__EXERCISE BRIEF__. For this exercise, write out only the lines of the entries below from the one with "- 🌱 I’m currently learning ..." up to and including the one with "proportion of listing", exactly as they are. Pictures stay out.

__THE INPUT__.
::::::::

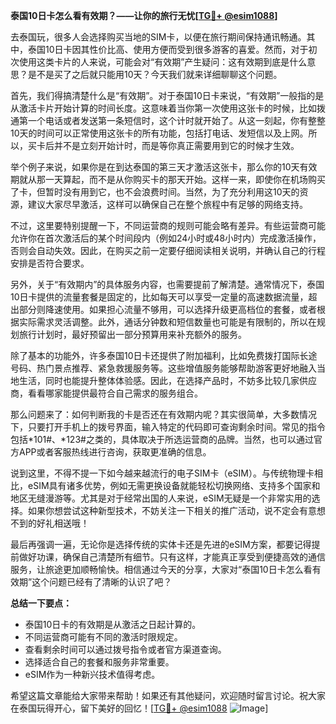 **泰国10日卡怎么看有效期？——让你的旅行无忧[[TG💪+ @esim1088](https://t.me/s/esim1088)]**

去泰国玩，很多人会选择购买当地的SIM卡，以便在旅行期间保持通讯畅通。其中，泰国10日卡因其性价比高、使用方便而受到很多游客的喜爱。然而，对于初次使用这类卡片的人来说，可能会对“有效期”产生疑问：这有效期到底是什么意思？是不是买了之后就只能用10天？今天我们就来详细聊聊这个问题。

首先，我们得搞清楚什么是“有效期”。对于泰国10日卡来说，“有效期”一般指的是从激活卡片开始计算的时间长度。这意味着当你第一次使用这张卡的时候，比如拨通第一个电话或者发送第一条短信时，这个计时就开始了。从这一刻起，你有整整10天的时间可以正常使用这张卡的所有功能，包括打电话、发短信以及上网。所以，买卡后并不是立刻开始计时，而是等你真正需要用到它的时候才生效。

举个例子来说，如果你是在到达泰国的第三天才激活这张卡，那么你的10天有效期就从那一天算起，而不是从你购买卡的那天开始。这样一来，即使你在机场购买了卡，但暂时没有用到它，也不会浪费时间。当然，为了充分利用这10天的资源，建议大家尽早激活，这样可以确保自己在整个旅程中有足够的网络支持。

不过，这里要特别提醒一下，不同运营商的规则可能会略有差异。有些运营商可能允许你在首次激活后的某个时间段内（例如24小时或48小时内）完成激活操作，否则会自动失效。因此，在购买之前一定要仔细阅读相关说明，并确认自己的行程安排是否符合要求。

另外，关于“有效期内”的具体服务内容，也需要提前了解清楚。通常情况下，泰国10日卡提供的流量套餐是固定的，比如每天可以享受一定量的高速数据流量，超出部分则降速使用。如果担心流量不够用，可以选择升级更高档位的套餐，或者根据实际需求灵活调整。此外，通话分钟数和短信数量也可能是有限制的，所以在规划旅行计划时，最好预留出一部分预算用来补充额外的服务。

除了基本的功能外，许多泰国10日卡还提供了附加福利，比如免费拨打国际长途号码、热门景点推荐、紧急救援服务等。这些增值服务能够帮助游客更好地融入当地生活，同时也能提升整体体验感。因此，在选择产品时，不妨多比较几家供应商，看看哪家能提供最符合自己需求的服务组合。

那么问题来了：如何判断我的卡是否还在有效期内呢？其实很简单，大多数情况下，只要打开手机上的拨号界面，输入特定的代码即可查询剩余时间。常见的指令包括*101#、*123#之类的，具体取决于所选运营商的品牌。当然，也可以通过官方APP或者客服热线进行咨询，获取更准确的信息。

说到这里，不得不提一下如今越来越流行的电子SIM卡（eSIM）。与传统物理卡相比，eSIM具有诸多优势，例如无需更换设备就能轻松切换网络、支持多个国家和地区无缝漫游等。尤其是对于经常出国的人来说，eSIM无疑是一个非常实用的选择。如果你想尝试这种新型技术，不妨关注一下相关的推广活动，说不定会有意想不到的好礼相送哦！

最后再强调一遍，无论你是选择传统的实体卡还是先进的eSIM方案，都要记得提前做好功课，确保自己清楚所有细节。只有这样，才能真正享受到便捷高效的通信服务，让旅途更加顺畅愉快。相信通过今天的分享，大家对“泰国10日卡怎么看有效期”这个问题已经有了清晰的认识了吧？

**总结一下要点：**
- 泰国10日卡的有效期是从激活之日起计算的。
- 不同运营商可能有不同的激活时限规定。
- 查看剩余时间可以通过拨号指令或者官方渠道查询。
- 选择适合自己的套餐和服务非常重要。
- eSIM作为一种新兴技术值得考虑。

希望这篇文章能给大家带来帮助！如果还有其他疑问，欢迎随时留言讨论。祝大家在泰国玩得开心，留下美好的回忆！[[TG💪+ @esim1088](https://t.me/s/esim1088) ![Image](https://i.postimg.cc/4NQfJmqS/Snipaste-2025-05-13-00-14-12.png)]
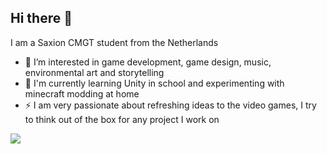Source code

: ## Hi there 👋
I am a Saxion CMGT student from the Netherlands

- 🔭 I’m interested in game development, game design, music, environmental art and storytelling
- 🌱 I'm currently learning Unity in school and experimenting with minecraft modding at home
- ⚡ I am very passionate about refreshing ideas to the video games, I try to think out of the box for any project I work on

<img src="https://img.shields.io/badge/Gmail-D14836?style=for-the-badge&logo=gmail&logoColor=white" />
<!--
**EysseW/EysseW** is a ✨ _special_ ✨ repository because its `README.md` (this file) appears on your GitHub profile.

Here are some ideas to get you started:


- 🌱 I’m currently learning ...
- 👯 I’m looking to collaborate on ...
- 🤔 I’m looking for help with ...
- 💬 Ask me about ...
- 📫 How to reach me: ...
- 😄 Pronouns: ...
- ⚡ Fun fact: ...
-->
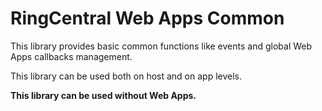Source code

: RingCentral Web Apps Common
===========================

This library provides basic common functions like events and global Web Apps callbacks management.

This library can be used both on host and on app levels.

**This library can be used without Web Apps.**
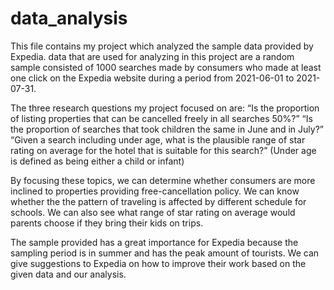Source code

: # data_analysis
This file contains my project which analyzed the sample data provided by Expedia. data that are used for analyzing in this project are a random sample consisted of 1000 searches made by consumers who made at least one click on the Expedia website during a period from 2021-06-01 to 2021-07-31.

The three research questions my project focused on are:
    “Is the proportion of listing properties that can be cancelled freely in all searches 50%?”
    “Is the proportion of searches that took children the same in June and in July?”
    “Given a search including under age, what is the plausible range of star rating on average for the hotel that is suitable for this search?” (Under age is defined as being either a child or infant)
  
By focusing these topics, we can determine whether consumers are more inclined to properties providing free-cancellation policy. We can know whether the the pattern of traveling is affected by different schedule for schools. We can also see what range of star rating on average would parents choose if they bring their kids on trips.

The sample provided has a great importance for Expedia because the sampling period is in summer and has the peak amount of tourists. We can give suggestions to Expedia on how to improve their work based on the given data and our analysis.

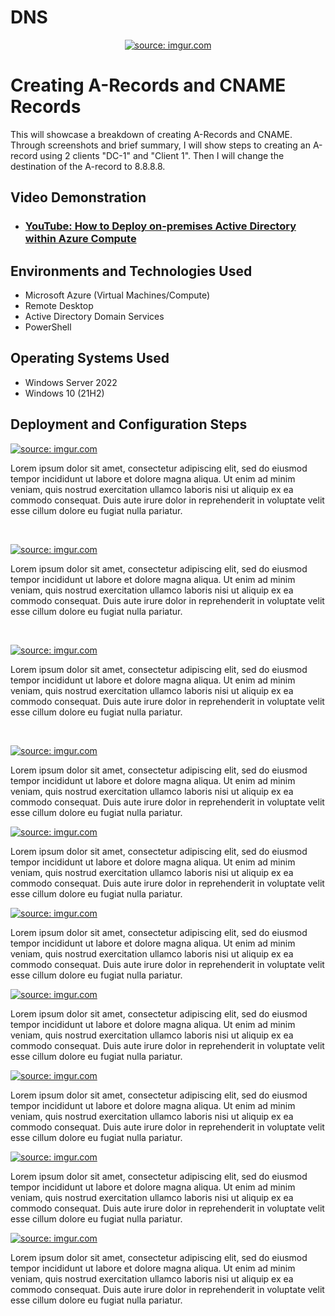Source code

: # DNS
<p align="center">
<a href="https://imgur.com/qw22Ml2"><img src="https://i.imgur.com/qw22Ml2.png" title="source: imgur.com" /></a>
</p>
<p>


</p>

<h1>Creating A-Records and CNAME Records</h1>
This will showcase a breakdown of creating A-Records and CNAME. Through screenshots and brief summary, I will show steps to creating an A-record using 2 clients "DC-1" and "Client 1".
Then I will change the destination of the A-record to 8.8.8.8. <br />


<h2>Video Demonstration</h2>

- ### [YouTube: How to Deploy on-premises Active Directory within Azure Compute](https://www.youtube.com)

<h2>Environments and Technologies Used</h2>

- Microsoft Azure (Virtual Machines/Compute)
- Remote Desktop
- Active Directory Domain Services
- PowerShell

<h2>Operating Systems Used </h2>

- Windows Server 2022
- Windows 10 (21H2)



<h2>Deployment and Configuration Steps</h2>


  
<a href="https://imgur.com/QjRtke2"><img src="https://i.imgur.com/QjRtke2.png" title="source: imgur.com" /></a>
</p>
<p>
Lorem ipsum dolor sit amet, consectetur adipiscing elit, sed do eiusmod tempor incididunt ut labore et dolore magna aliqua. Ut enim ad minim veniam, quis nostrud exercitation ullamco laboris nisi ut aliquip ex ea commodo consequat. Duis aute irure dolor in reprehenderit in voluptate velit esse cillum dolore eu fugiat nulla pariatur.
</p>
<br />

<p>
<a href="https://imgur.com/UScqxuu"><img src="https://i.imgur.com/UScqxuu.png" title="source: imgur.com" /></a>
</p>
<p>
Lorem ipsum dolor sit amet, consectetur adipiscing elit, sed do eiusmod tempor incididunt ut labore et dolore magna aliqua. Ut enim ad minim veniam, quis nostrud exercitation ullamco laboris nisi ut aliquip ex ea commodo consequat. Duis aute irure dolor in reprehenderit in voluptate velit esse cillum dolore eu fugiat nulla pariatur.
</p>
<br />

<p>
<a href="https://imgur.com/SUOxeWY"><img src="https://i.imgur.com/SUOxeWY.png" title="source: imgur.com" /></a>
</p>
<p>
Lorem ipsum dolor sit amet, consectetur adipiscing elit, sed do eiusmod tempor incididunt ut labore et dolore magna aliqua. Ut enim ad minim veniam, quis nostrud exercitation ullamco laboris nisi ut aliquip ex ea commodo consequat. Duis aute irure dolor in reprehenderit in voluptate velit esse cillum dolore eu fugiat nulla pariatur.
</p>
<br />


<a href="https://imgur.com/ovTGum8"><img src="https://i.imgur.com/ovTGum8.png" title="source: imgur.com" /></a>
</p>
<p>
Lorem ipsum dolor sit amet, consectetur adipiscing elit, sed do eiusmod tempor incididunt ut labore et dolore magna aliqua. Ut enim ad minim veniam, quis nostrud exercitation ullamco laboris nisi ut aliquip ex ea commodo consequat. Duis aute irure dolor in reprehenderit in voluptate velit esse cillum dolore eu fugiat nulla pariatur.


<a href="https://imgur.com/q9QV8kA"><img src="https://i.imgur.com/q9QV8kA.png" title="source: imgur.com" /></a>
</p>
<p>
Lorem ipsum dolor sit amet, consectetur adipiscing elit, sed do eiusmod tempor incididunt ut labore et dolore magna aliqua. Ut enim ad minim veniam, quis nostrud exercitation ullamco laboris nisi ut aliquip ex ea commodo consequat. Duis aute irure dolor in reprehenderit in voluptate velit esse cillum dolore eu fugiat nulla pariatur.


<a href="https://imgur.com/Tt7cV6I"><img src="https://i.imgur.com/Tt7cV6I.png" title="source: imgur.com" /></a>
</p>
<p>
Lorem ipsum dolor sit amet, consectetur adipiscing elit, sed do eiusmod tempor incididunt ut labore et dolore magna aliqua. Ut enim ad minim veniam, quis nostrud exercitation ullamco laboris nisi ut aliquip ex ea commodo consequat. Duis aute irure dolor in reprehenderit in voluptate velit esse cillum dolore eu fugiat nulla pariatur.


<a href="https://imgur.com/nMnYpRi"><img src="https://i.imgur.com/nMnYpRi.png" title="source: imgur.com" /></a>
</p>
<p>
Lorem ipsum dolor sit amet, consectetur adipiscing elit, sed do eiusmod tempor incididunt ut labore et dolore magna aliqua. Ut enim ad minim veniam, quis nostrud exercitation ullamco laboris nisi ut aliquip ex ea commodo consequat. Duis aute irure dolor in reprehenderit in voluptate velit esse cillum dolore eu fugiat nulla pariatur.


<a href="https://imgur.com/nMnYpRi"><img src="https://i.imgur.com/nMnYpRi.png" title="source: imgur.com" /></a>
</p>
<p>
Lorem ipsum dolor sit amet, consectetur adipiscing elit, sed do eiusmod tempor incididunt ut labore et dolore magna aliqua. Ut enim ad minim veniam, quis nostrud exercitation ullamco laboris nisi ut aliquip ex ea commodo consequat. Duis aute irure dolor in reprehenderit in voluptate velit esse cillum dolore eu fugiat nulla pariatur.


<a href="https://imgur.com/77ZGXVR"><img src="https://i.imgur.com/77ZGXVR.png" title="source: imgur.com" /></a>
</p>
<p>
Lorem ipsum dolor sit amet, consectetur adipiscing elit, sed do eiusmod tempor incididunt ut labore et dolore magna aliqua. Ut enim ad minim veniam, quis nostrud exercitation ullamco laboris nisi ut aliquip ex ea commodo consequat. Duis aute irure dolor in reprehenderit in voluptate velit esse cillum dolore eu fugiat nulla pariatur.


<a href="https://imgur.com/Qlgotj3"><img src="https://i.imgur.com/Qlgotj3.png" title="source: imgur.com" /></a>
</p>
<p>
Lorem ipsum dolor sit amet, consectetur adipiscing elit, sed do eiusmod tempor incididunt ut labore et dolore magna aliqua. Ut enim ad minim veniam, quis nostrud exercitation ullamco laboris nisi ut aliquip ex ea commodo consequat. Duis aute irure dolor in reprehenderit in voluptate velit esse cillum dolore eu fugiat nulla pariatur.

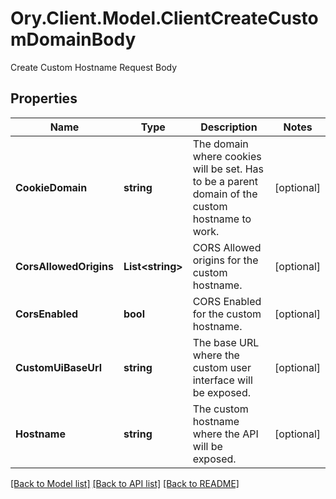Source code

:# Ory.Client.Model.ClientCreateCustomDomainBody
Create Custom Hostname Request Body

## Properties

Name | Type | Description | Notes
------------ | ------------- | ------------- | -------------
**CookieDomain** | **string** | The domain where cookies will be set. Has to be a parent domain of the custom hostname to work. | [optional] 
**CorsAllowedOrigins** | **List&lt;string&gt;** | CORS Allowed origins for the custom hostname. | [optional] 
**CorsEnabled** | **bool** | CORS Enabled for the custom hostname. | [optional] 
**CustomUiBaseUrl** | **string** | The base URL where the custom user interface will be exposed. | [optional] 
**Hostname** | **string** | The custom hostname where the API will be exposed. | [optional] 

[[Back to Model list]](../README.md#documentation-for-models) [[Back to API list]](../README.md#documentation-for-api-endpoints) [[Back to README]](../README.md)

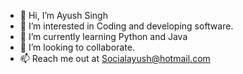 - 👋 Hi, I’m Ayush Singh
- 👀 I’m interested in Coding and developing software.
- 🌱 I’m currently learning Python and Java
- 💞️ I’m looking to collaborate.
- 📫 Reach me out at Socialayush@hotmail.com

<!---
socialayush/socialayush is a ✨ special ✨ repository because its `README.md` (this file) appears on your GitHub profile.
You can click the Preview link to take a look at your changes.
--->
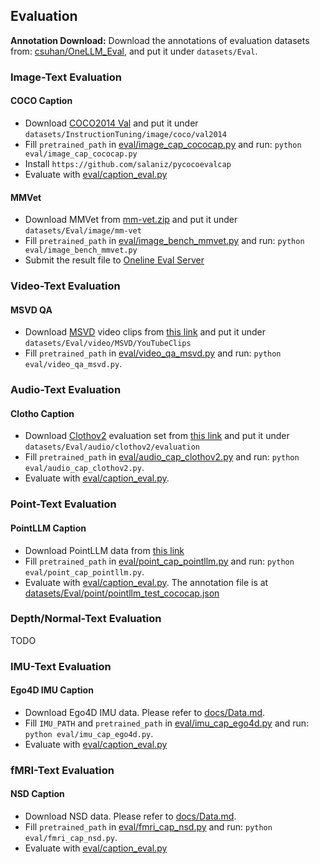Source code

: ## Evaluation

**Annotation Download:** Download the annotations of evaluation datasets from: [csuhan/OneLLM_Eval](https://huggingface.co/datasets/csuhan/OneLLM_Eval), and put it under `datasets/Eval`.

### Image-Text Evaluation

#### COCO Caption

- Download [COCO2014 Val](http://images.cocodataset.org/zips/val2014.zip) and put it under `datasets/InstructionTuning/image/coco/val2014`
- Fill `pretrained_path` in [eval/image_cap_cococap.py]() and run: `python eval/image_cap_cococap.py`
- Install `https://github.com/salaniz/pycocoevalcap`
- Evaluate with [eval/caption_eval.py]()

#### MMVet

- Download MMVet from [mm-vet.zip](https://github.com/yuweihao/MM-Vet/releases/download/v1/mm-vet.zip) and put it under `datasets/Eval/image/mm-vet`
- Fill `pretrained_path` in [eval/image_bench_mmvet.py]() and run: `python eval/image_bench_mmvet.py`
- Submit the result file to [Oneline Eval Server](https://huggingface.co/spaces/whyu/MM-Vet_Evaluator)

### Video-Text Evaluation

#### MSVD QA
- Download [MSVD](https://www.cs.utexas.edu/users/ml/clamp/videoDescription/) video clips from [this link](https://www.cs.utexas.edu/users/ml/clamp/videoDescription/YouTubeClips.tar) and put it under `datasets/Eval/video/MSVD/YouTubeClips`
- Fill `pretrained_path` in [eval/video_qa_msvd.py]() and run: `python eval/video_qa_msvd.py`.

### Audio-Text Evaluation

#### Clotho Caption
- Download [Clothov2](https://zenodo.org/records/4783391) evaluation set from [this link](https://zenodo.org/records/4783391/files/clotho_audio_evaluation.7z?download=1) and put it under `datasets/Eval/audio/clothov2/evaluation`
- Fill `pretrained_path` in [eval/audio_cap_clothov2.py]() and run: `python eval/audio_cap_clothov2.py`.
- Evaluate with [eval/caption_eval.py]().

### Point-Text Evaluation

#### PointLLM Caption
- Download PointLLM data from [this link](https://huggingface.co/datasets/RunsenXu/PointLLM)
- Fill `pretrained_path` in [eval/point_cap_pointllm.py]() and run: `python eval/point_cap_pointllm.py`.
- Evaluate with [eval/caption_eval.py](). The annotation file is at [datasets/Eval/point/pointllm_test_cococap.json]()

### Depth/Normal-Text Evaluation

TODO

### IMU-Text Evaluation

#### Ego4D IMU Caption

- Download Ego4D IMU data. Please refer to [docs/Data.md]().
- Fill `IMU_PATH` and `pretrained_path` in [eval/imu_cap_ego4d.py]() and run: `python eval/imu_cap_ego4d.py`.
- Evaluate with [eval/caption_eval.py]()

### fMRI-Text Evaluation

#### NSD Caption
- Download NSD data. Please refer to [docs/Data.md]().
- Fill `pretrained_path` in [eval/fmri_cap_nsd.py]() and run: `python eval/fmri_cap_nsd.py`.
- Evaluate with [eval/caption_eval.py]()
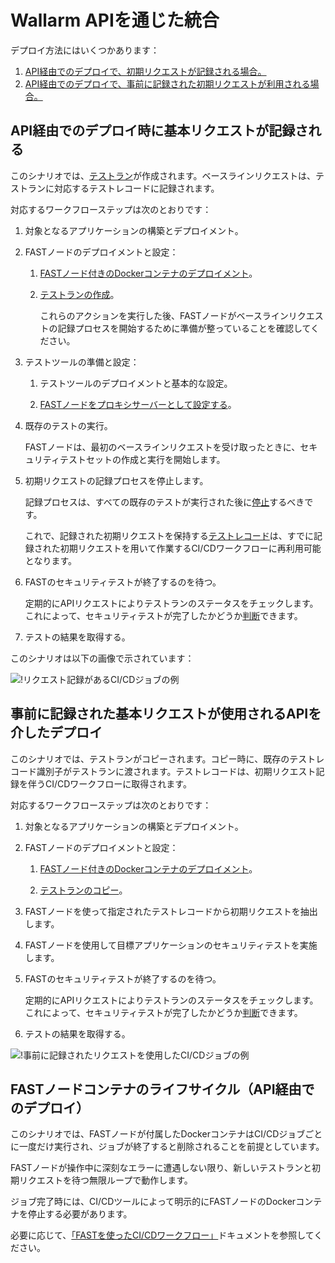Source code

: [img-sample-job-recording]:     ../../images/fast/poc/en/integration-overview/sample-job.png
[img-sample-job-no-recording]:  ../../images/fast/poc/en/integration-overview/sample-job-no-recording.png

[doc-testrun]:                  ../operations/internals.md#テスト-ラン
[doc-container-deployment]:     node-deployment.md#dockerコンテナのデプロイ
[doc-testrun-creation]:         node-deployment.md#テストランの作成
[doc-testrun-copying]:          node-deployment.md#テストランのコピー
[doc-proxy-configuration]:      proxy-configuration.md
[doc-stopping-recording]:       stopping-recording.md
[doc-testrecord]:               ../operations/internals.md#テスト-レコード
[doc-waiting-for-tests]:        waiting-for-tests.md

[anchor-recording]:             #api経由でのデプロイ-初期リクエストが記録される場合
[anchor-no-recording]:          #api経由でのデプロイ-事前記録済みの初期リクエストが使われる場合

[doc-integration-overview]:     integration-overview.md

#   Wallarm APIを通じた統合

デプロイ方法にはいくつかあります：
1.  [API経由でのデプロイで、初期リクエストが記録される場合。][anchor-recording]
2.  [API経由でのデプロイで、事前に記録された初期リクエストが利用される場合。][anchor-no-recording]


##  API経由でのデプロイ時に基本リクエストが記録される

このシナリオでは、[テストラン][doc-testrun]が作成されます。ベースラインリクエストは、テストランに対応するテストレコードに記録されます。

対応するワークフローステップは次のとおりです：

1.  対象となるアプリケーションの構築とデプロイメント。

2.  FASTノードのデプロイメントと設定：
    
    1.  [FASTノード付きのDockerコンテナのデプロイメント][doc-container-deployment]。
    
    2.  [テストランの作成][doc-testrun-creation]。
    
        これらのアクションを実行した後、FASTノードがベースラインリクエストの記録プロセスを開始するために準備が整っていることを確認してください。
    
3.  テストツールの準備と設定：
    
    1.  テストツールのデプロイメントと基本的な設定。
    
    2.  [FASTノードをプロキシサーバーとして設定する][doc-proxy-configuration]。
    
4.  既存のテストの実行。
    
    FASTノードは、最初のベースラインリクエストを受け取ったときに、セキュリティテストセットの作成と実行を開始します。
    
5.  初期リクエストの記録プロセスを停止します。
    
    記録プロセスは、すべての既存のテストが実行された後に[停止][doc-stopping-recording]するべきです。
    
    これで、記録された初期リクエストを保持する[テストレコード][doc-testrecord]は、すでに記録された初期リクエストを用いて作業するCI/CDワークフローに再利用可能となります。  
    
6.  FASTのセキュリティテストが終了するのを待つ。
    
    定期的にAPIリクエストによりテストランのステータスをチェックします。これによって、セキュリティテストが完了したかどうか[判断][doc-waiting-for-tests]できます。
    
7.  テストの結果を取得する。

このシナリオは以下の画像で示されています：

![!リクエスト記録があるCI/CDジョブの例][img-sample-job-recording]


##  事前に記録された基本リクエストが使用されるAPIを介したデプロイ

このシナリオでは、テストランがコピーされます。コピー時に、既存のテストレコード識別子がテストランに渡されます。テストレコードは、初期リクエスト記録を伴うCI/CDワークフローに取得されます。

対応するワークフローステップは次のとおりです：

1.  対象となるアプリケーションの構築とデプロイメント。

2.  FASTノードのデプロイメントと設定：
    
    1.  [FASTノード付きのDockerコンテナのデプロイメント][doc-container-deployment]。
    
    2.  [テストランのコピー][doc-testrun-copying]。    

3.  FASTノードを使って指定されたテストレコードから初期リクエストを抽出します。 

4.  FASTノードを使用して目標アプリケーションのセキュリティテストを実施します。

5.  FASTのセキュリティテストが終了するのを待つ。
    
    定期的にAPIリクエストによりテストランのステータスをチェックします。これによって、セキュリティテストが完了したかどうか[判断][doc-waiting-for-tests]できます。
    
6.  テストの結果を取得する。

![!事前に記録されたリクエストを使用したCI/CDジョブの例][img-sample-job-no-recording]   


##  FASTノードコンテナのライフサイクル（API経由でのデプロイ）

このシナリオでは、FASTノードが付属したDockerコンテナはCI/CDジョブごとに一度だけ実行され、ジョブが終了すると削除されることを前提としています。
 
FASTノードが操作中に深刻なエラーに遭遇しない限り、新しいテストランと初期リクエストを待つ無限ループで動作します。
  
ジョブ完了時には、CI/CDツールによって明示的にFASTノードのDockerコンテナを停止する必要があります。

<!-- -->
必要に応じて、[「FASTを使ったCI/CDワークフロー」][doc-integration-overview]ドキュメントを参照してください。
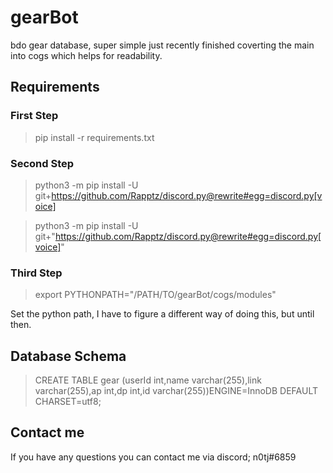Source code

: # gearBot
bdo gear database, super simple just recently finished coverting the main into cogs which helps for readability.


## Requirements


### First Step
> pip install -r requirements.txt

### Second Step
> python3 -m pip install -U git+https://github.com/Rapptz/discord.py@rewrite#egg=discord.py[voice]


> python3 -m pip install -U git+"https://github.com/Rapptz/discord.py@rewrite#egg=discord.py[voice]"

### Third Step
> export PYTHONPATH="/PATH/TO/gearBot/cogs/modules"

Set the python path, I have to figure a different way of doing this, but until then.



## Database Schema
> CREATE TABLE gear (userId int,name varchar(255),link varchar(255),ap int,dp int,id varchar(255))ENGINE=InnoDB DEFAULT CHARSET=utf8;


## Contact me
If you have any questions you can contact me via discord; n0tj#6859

::::::::

__TASK SOLUTION__.
- 🌱 I’m currently learning ...
- 👯 I’m looking to collaborate on ...
- 🤔 I’m looking for help with ...
- 💬 Ask me about ...
- 📫 How to reach me: ...
- 😄 Pronouns: ...
- ⚡ Fun fact: ...
-->
Source code

: RingCentral Web Apps Common
===========================

This library provides basic common functions like events and global Web Apps callbacks management.

This library can be used both on host and on app levels.

**This library can be used without Web Apps.**
Source code

: # data_analysis
This file contains my project which analyzed the sample data provided by Expedia. data that are used for analyzing in this project are a random sample consisted of 1000 searches made by consumers who made at least one click on the Expedia website during a period from 2021-06-01 to 2021-07-31.

The three research questions my project focused on are:
    “Is the proportion of listing properties that can be cancelled freely in all searches 50%?”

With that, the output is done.